■ WHAT YOU ARE ASKED TO DO
Without copying any pictures, restate exactly the lines from the start of the records through the line containing "A spin-1/2 system".

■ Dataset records

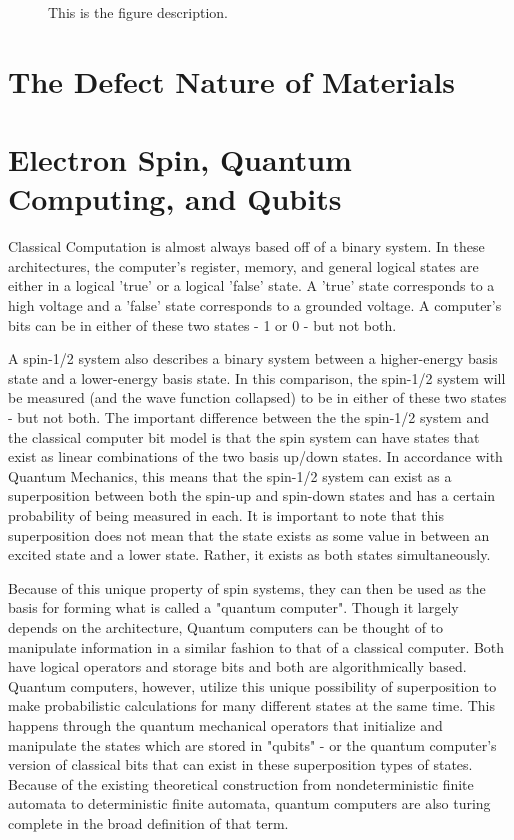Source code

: \documentclass[oneside, astronomy, noacknowlegments]{BYUPhys}
\begin{document}
\begin{figure}
    \caption[Zeeman effect and resonant conditions in matter]{\label{fig:Zeeman}
     This is the figure description.}
\end{figure}

\section{The Defect Nature of Materials}

\section{Electron Spin, Quantum Computing, and Qubits}

Classical Computation is almost always based off of a binary system. In these architectures, the computer's register, memory, and general logical states are either in a logical 'true' or a logical 'false' state. A 'true' state corresponds to a high voltage and a 'false' state corresponds to a grounded voltage. A computer's bits can be in either of these two states - 1 or 0 - but not both.

A spin-1/2 system also describes a binary system between a higher-energy basis state and a lower-energy basis state. In this comparison, the spin-1/2 system will be measured (and the wave function collapsed) to be in either of these two states - but not both. The important difference between the the spin-1/2 system and the classical computer bit model is that the spin system can have states that exist as linear combinations of the two basis up/down states. In accordance with Quantum Mechanics, this means that the spin-1/2 system can exist as a superposition between both the spin-up and spin-down states and has a certain probability of being measured in each. It is important to note that this superposition does not mean that the state exists as some value in between an excited state and a lower state. Rather, it exists as both states simultaneously.

Because of this unique property of spin systems, they can then be used as the basis for forming what is called a "quantum computer". Though it largely depends on the architecture, Quantum computers can be thought of to manipulate information in a similar fashion to that of a classical computer. Both have logical operators and storage bits and both are algorithmically based. Quantum computers, however, utilize this unique possibility of superposition to make probabilistic calculations for many different states at the same time. This happens through the quantum mechanical operators that initialize and manipulate the states which are stored in "qubits" - or the quantum computer's version of classical bits that can exist in these superposition types of states. Because of the existing theoretical construction from nondeterministic finite automata to deterministic finite automata, quantum computers are also turing complete in the broad definition of that term.
\end{document}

■ OUTPUT FOR THIS EXERCISE
Source code

: \documentclass[oneside, astronomy, noacknowlegments]{BYUPhys}
\begin{document}
\begin{figure}
    \caption[Zeeman effect and resonant conditions in matter]{\label{fig:Zeeman}
     This is the figure description.}
\end{figure}

\section{The Defect Nature of Materials}

\section{Electron Spin, Quantum Computing, and Qubits}

Classical Computation is almost always based off of a binary system. In these architectures, the computer's register, memory, and general logical states are either in a logical 'true' or a logical 'false' state. A 'true' state corresponds to a high voltage and a 'false' state corresponds to a grounded voltage. A computer's bits can be in either of these two states - 1 or 0 - but not both.

A spin-1/2 system also describes a binary system between a higher-energy basis state and a lower-energy basis state. In this comparison, the spin-1/2 system will be measured (and the wave function collapsed) to be in either of these two states - but not both. The important difference between the the spin-1/2 system and the classical computer bit model is that the spin system can have states that exist as linear combinations of the two basis up/down states. In accordance with Quantum Mechanics, this means that the spin-1/2 system can exist as a superposition between both the spin-up and spin-down states and has a certain probability of being measured in each. It is important to note that this superposition does not mean that the state exists as some value in between an excited state and a lower state. Rather, it exists as both states simultaneously.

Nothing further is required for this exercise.